С каждым днем пейзаж вокруг менялся: они постепенно спускались с горной вершины, земля становилась более сухой, поселения встречались реже. Через несколько дней они вышли на плато, и каждый шаг каравана вздымал тучи песка и пыли. Редкий кустарник был чудовищно искривлен, исковеркан, словно его существование было пыткой. При виде той негостеприимной земли, по которой им предстояло пройти, стихли и песни носильщиков, угасло веселье. Они оживлялись, завидев вдали большие стада, злобно спорили о том, что это за животные. В первые дни внутренности Юсуфа словно превратились в жидкость, тело было измучено усталостью и лихорадкой, в лодыжки и руки впивались колючки, кожа горела от укусов насекомых. Он не понимал, как хоть что-то способно выжить в столь жестоких и свирепых местах. По ночам от рева хищников в его сны проникали кошмары, и поутру он толком не мог разобраться, спал ли ночью или так и лежал, скорчившись в страхе. Но и на этой равнине они натыкались на людей и на поселения. Люди казались такими же иссохшими, как кустарник, от тела оставалась лишь необходимая для жизни малость. Дядя Азиз распорядился дарить в каждом поселении, мимо которого они проходили, какую-нибудь мелочь, чтобы снискать благоволение жителей и получить от них полезные сведения.
Теперь Юсуф догадывался, почему дядю Азиза звали сеидом. При любых обстоятельствах он выглядел невозмутимым, пять раз в день в установленные часы читал молитву, с его лица почти никогда не сходило выражение снисходительной отстраненности. Самое большее — он хмурился при задержках или стоял, напряженно выпрямившись, нетерпеливо дожидаясь, пока исправят какую-нибудь поломку. Говорил он редко, в основном с Мохаммедом Абдаллой — с ним он подолгу беседовал каждый вечер по окончании дневного перехода. Но Юсуф чувствовал, что купец замечает все существенное, что случается в пути. Порой он видел, как тот посмеивается сам с собой, следя за ужимками носильщиков, а однажды после вечерней молитвы подозвал мальчика и положил руку ему на плечо.

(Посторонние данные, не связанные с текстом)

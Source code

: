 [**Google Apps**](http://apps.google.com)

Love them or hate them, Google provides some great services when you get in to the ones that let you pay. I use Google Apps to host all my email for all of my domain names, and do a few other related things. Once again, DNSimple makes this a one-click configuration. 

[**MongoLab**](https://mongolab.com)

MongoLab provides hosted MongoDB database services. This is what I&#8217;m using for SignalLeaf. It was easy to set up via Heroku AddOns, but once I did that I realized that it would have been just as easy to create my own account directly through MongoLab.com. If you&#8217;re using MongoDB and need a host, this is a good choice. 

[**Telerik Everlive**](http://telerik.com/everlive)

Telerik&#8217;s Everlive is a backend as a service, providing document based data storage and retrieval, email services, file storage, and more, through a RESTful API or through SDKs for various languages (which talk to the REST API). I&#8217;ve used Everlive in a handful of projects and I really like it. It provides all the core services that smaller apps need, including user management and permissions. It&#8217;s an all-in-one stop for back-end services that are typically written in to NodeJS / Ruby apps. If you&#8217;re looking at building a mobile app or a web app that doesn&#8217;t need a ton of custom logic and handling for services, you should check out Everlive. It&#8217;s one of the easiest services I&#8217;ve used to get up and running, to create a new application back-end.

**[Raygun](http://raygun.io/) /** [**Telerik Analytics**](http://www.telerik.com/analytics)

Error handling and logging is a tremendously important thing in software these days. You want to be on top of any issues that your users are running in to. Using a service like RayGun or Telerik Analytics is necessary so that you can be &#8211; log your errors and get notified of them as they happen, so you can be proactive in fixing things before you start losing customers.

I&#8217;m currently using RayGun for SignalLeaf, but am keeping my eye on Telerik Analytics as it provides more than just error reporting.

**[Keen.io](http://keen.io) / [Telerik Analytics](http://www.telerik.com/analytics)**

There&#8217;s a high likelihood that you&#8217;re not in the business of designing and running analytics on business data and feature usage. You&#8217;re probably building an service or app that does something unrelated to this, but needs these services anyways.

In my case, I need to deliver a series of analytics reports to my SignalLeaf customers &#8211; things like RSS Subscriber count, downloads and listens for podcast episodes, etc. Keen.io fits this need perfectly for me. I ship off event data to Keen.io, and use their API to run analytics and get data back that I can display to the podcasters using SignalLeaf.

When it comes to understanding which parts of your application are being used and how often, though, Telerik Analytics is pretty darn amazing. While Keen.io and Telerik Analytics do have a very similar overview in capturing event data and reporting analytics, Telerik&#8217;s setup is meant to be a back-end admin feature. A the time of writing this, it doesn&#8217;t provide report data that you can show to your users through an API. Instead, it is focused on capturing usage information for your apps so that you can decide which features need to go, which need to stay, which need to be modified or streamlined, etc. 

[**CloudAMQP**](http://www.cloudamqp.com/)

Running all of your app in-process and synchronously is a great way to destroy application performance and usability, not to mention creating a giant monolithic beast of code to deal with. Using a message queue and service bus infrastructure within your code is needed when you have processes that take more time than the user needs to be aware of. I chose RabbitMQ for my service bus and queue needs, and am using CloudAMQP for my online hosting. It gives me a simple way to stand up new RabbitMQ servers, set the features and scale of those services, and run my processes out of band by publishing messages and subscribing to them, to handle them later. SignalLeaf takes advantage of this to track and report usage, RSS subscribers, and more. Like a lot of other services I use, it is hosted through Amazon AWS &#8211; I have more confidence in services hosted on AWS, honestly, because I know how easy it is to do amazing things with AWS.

— Ты вспоминаешь отца? — спросил он.
Юсуф онемел. Дядя Азиз чуть-чуть подождал, а потом неторопливо улыбнулся его молчанию.
Мньяпара взял Юсуфа под крыло. Он звал его всякий раз, когда видел нечто, что считал нужным показать Юсуфу, объяснял ему особенности и хитрости краев, по которым они шли. Носильщики предупреждали Юсуфа, что мньяпара оприходует его, не успеет караван так уж далеко отойти от города.
— Ты ему нравишься, кому бы не понравился такой смазливый мальчонка? Должно быть, к твоей матери наведался ангел.
— Ты уже нашел себе мужа, красавчик! — Симба Мвене закатился смехом, скроив на потеху компании гримасу разочарованного любовника. — А что же делать всем остальным? Ты слишком хорош для этого урода. Приходи сегодня ночью, сделай мне массаж, и я научу тебя любви.
Симба Мвене впервые заговорил с ним на такой лад, и Юсуф нахмурился в изумлении. Симба Мвене приобрел популярность среди носильщиков и охранников, вокруг него всегда собиралась небольшая группа приближенных, словно передвижной двор. Главным «придворным» был невысокий кругленький человечек по имени Ниундо. Он первым смеялся, первым произносил хвалу и преданно следовал по пятам за Симбой Мвене. Если Мохаммед Абдалла и Симба Мвене оказывались рядом, Ниундо становился не на виду у мньяпары и передразнивал его, стараясь рассмешить носильщиков и свирепо глядя на тех, кто не находил его ужимки забавными. Юсуф знал, что Мохаммед Абдалла следит за Симбой Мвене и не раз уже заговаривал о нем с дядей Азизом. Теперь Юсуфу приказывали сидеть рядом с купцом и его помощником на циновке, пока они вели свой вечерний разговор, а он норовил удрать и послушать рассказы носильщиков. Мохаммед Абдалла был недоволен тем, что Юсуф не понимает по-арабски, но он вкратце переводил ему наиболее интересные моменты из разговоров с дядей Азизом.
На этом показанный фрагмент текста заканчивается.